(Stored data)
%%

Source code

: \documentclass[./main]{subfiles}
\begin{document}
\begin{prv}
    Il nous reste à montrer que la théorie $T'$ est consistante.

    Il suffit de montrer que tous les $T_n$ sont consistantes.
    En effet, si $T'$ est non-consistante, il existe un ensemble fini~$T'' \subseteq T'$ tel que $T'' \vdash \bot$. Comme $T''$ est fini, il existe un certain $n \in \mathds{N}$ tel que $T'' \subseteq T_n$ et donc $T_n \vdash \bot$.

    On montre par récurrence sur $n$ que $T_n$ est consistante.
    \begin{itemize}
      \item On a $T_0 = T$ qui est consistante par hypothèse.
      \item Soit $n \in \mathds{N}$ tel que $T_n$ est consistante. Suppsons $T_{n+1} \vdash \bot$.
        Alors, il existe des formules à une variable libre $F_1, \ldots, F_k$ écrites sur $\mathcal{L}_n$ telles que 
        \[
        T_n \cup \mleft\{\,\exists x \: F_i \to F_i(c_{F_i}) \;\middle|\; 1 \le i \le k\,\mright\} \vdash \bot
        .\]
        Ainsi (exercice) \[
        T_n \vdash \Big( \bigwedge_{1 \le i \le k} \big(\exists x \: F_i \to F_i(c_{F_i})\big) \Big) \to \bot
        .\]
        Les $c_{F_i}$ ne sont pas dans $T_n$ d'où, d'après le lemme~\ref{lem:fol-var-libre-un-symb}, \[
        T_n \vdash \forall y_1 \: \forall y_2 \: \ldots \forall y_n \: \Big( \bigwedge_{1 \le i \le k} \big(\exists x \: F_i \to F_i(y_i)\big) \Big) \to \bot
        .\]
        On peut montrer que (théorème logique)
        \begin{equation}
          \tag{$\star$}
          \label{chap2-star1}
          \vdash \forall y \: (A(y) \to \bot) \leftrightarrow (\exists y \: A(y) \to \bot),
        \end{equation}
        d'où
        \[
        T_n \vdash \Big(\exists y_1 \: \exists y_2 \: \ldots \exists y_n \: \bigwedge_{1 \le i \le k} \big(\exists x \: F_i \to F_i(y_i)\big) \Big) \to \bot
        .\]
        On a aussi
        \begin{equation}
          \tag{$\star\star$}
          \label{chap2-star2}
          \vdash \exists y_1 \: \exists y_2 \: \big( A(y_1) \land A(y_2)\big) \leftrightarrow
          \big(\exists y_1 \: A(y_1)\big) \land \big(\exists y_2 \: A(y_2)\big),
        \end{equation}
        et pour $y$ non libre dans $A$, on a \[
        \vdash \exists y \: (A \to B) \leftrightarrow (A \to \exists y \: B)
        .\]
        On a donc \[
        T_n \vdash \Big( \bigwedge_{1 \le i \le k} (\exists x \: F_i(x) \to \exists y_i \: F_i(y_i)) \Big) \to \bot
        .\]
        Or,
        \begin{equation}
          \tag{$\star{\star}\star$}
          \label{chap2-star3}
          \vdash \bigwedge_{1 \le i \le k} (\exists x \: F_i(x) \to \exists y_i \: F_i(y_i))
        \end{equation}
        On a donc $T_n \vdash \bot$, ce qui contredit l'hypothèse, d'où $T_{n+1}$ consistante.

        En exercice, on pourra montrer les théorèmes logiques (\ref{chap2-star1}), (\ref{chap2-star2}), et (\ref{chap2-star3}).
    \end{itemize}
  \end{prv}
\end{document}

%%

> **WORK ORDER**: The entries need to be set down again in full, with no word changed.

> **EXERCISE OUTPUT**:
Source code

: \documentclass[./main]{subfiles}
\begin{document}
\begin{prv}
    Il nous reste à montrer que la théorie $T'$ est consistante.

    Il suffit de montrer que tous les $T_n$ sont consistantes.
    En effet, si $T'$ est non-consistante, il existe un ensemble fini~$T'' \subseteq T'$ tel que $T'' \vdash \bot$. Comme $T''$ est fini, il existe un certain $n \in \mathds{N}$ tel que $T'' \subseteq T_n$ et donc $T_n \vdash \bot$.

    On montre par récurrence sur $n$ que $T_n$ est consistante.
    \begin{itemize}
      \item On a $T_0 = T$ qui est consistante par hypothèse.
      \item Soit $n \in \mathds{N}$ tel que $T_n$ est consistante. Suppsons $T_{n+1} \vdash \bot$.
        Alors, il existe des formules à une variable libre $F_1, \ldots, F_k$ écrites sur $\mathcal{L}_n$ telles que 
        \[
        T_n \cup \mleft\{\,\exists x \: F_i \to F_i(c_{F_i}) \;\middle|\; 1 \le i \le k\,\mright\} \vdash \bot
        .\]
        Ainsi (exercice) \[
        T_n \vdash \Big( \bigwedge_{1 \le i \le k} \big(\exists x \: F_i \to F_i(c_{F_i})\big) \Big) \to \bot
        .\]
        Les $c_{F_i}$ ne sont pas dans $T_n$ d'où, d'après le lemme~\ref{lem:fol-var-libre-un-symb}, \[
        T_n \vdash \forall y_1 \: \forall y_2 \: \ldots \forall y_n \: \Big( \bigwedge_{1 \le i \le k} \big(\exists x \: F_i \to F_i(y_i)\big) \Big) \to \bot
        .\]
        On peut montrer que (théorème logique)
        \begin{equation}
          \tag{$\star$}
          \label{chap2-star1}
          \vdash \forall y \: (A(y) \to \bot) \leftrightarrow (\exists y \: A(y) \to \bot),
        \end{equation}
        d'où
        \[
        T_n \vdash \Big(\exists y_1 \: \exists y_2 \: \ldots \exists y_n \: \bigwedge_{1 \le i \le k} \big(\exists x \: F_i \to F_i(y_i)\big) \Big) \to \bot
        .\]
        On a aussi
        \begin{equation}
          \tag{$\star\star$}
          \label{chap2-star2}
          \vdash \exists y_1 \: \exists y_2 \: \big( A(y_1) \land A(y_2)\big) \leftrightarrow
          \big(\exists y_1 \: A(y_1)\big) \land \big(\exists y_2 \: A(y_2)\big),
        \end{equation}
        et pour $y$ non libre dans $A$, on a \[
        \vdash \exists y \: (A \to B) \leftrightarrow (A \to \exists y \: B)
        .\]
        On a donc \[
        T_n \vdash \Big( \bigwedge_{1 \le i \le k} (\exists x \: F_i(x) \to \exists y_i \: F_i(y_i)) \Big) \to \bot
        .\]
        Or,
        \begin{equation}
          \tag{$\star{\star}\star$}
          \label{chap2-star3}
          \vdash \bigwedge_{1 \le i \le k} (\exists x \: F_i(x) \to \exists y_i \: F_i(y_i))
        \end{equation}
        On a donc $T_n \vdash \bot$, ce qui contredit l'hypothèse, d'où $T_{n+1}$ consistante.

        En exercice, on pourra montrer les théorèmes logiques (\ref{chap2-star1}), (\ref{chap2-star2}), et (\ref{chap2-star3}).
    \end{itemize}
  \end{prv}
\end{document}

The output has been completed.